[ previous ] [ next ] [ threads ]
 
 From:  Rene Moser <mail at renemoser dot net>
 To:  monowall <m0n0wall at lists dot m0n0 dot ch>
 Subject:  Re: [m0n0wall] Feature request: UPnP
 Date:  Thu, 17 Jul 2008 16:54:19 +0200
hi Michel

Michel Servaes wrote:
 > Some time ago, someone else asked this question before...
 > Back then the answer was no... UPNP is a possible security issue, 
when misused by one of your local applications... and when using 
monowall, you know what you are doing, in so - you'd have to open ports 
yourself - which I greatly appreciate.
You are absolutly right, when using upnp you have to know what you are 
doing.

 > If you really want upnp, you should consider pfsense (although I 
don't use it, I see the option in my status list - which obviously tells 
me that it is disabled - I guess there is somewhere in the GUI an option 
to enable it in pfSense).
But what about giving the same option in m0n0 as it is in pfSense.
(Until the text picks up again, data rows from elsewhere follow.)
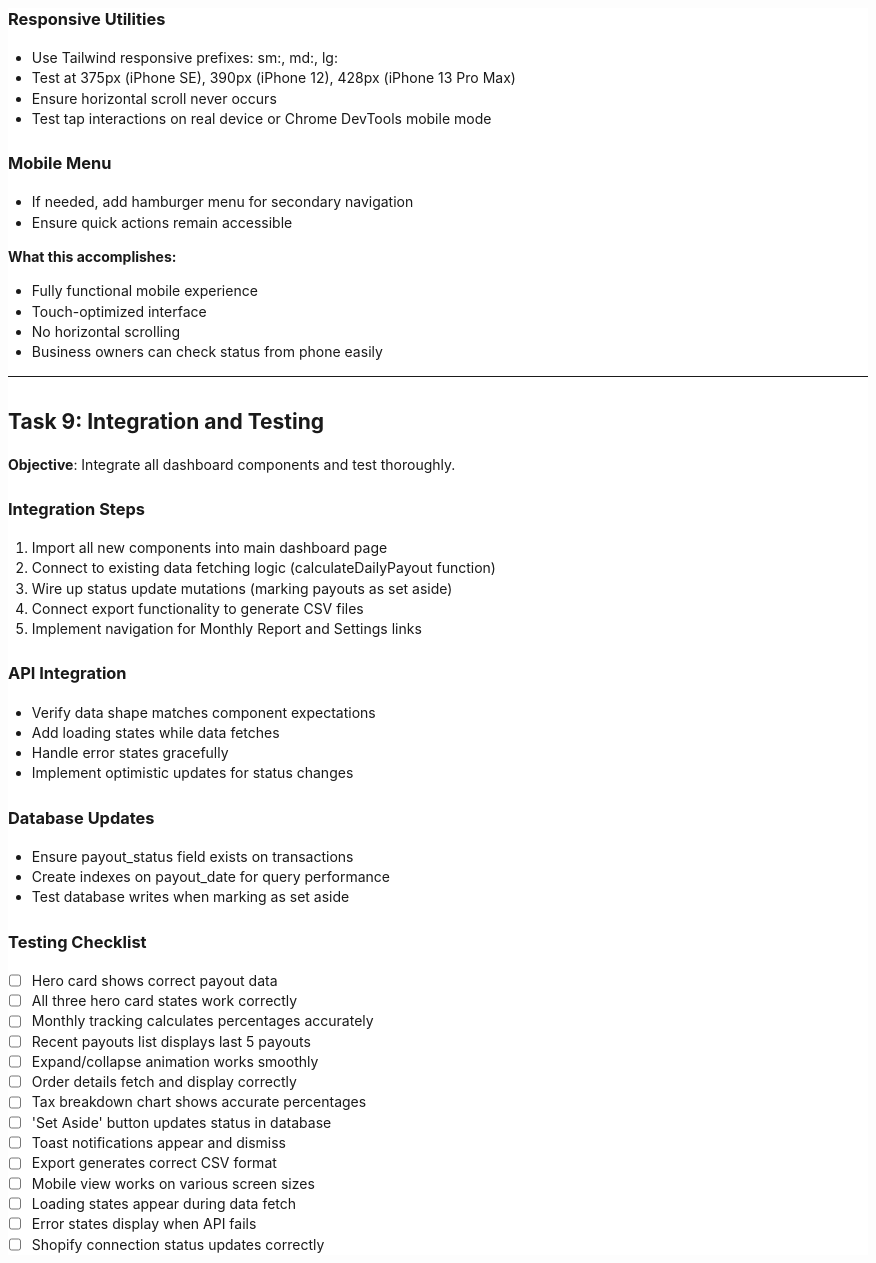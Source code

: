 ### Responsive Utilities
- Use Tailwind responsive prefixes: sm:, md:, lg:
- Test at 375px (iPhone SE), 390px (iPhone 12), 428px (iPhone 13 Pro Max)
- Ensure horizontal scroll never occurs
- Test tap interactions on real device or Chrome DevTools mobile mode

### Mobile Menu
- If needed, add hamburger menu for secondary navigation
- Ensure quick actions remain accessible

**What this accomplishes:**
- Fully functional mobile experience
- Touch-optimized interface
- No horizontal scrolling
- Business owners can check status from phone easily

---

## Task 9: Integration and Testing

**Objective**: Integrate all dashboard components and test thoroughly.

### Integration Steps
1. Import all new components into main dashboard page
2. Connect to existing data fetching logic (calculateDailyPayout function)
3. Wire up status update mutations (marking payouts as set aside)
4. Connect export functionality to generate CSV files
5. Implement navigation for Monthly Report and Settings links

### API Integration
- Verify data shape matches component expectations
- Add loading states while data fetches
- Handle error states gracefully
- Implement optimistic updates for status changes

### Database Updates
- Ensure payout_status field exists on transactions
- Create indexes on payout_date for query performance
- Test database writes when marking as set aside

### Testing Checklist
- [ ] Hero card shows correct payout data
- [ ] All three hero card states work correctly
- [ ] Monthly tracking calculates percentages accurately
- [ ] Recent payouts list displays last 5 payouts
- [ ] Expand/collapse animation works smoothly
- [ ] Order details fetch and display correctly
- [ ] Tax breakdown chart shows accurate percentages
- [ ] 'Set Aside' button updates status in database
- [ ] Toast notifications appear and dismiss
- [ ] Export generates correct CSV format
- [ ] Mobile view works on various screen sizes
- [ ] Loading states appear during data fetch
- [ ] Error states display when API fails
- [ ] Shopify connection status updates correctly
So 
you can chose (if you really like upnp and you know what you are doing, 
you can enable it)

Of course it would be great, if you could say, this host with ip 
xxx.xxx.xxx.xxx is allowed to do upnp.

But I mean, opening ports is

- not really more secure
- not comfortable (but this is normally not a point in security issues)


/rene
signature.asc (0.3 KB, application/pgp-signature)